The increase in the ADC in the left lobe, which was demonstrated in Fig. 2, is usually explained from the increased cardiac motion in the left lobe [19, 25, 3638]. However, we found that the fraction of microperfusion f fast in the left lobe was almost a factor two higher than in other liver locations. Although pseudo-anisotropy is a known artefact of respiratory triggering in the liver [39], we suspect that the increased ADC in the left lobe may be caused by extensive microperfusion contamination of the ADC and to a lesser extent by either cardiac or respiratory artefacts. This is supported by a study on the hepatic perfusion of eight hepatic segments by dual-source computed tomography [40]. They found that the hepatic perfusion index (HPI) was significantly higher in segment 3 (left lobe) than in segments 5 to 8 (right lobe), and suggested that this might be related to the anatomy of the liver vessels. Another study using pharmacokinetic analysis of dynamic contrast-enhanced MRI demonstrated that regional variations in liver microcirculation can be displayed by colour-coded parameter maps [41]. They found a minor variation of perfusion in an apical section of a transplanted liver. The left part of the liver, corresponding to segment 2, showed a different perfusion rate than the right part of the liver. In an experimental study on rats using perfusion CT, the relative blood flow in the left lobe was 17% higher than in the right lobe of the liver [42]. We suspect that these regional variations in the density of small blood vessels and capillaries caused the heterogeneous appearance of microperfusion throughout the liver. This is supported by our analysis of including a blood vessel in the ROI, which resulted in more microperfusion contamination than when blood vessels were avoided.
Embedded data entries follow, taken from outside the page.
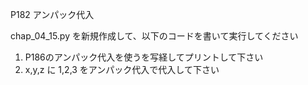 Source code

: P182 アンパック代入

chap_04_15.py を新規作成して、以下のコードを書いて実行してください

1. P186のアンパック代入を使うを写経してプリントして下さい
1. x,y,z に 1,2,3 をアンパック代入で代入して下さい


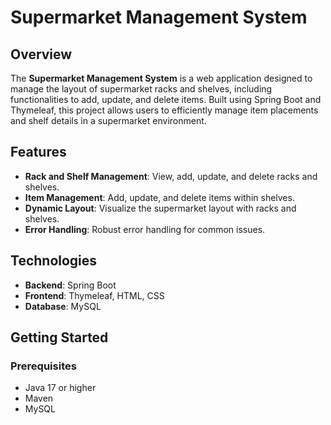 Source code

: # Supermarket Management System
## Overview
The **Supermarket Management System** is a web application designed to manage the layout of supermarket racks and shelves, including functionalities to add, update, and delete items. Built using Spring Boot and Thymeleaf, this project allows users to efficiently manage item placements and shelf details in a supermarket environment.

## Features

- **Rack and Shelf Management**: View, add, update, and delete racks and shelves.
- **Item Management**: Add, update, and delete items within shelves.
- **Dynamic Layout**: Visualize the supermarket layout with racks and shelves.
- **Error Handling**: Robust error handling for common issues.

## Technologies

- **Backend**: Spring Boot
- **Frontend**: Thymeleaf, HTML, CSS
- **Database**: MySQL

## Getting Started

### Prerequisites

- Java 17 or higher
- Maven
- MySQL
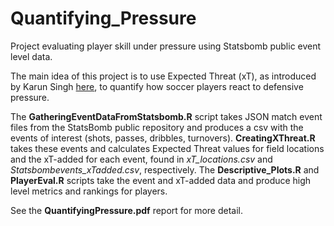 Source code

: # Quantifying_Pressure
Project evaluating player skill under pressure using Statsbomb public event level data.

The main idea of this project is to use Expected Threat (xT), as introduced by Karun Singh [here](https://karun.in/blog/expected-threat.html), to quantify how soccer players react to defensive pressure. 

The **GatheringEventDataFromStatsbomb.R** script takes JSON match event files from the StatsBomb public repository and produces a csv with the events of interest (shots, passes, dribbles, turnovers). **CreatingXThreat.R** takes these events and calculates Expected Threat values for field locations and the xT-added for each event, found in *xT_locations.csv* and *Statsbombevents_xTadded.csv*, respectively. The **Descriptive_Plots.R** and **PlayerEval.R** scripts take the event and xT-added data and produce high level metrics and rankings for players.

See the **QuantifyingPressure.pdf** report for more detail. 
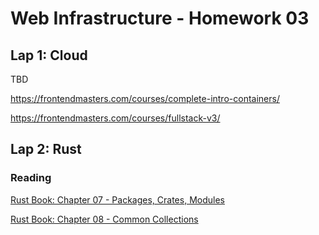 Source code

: 


# Web Infrastructure - Homework 03

## Lap 1: Cloud

TBD

https://frontendmasters.com/courses/complete-intro-containers/

https://frontendmasters.com/courses/fullstack-v3/

## Lap 2: Rust

### Reading

[Rust Book: Chapter 07 - Packages, Crates, Modules](https://rust-book.cs.brown.edu/ch07-00-managing-growing-projects-with-packages-crates-and-modules.html)

[Rust Book: Chapter 08 - Common Collections](https://rust-book.cs.brown.edu/ch08-00-common-collections.html)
Some studies have reported on age-related changes in liver structure and function [43, 44]. However, Pasquinelli et al. showed no significant variations in liver DWI quantitative parameters according to the age of the subject [45]. Therefore, we assumed that the possible effects of age in our cohort are far smaller than the demonstrated significant region dependency of the ADC in the liver. Although the conclusions in this study are drawn from healthy volunteers, we suspect that the effects of microperfusion are much larger in pathology, and should therefore be applicable to patient data also.

In conclusion, the ADC of normal liver tissue is significantly dependent on the measurement location because of substantial microperfusion contamination; therefore the bi-exponential model should be used. Currently, the diagnostic use of DWI for discriminating hepatic masses, liver cirrhosis and fibrosis is mainly based on the ADC, and the discrimination between diseased and healthy tissue may therefore be hampered [68, 1518, 20, 21, 23, 30, 37, 46]. Thus, the bi-exponential model is essential for the future development of the clinical diagnostic application of DWI in the liver.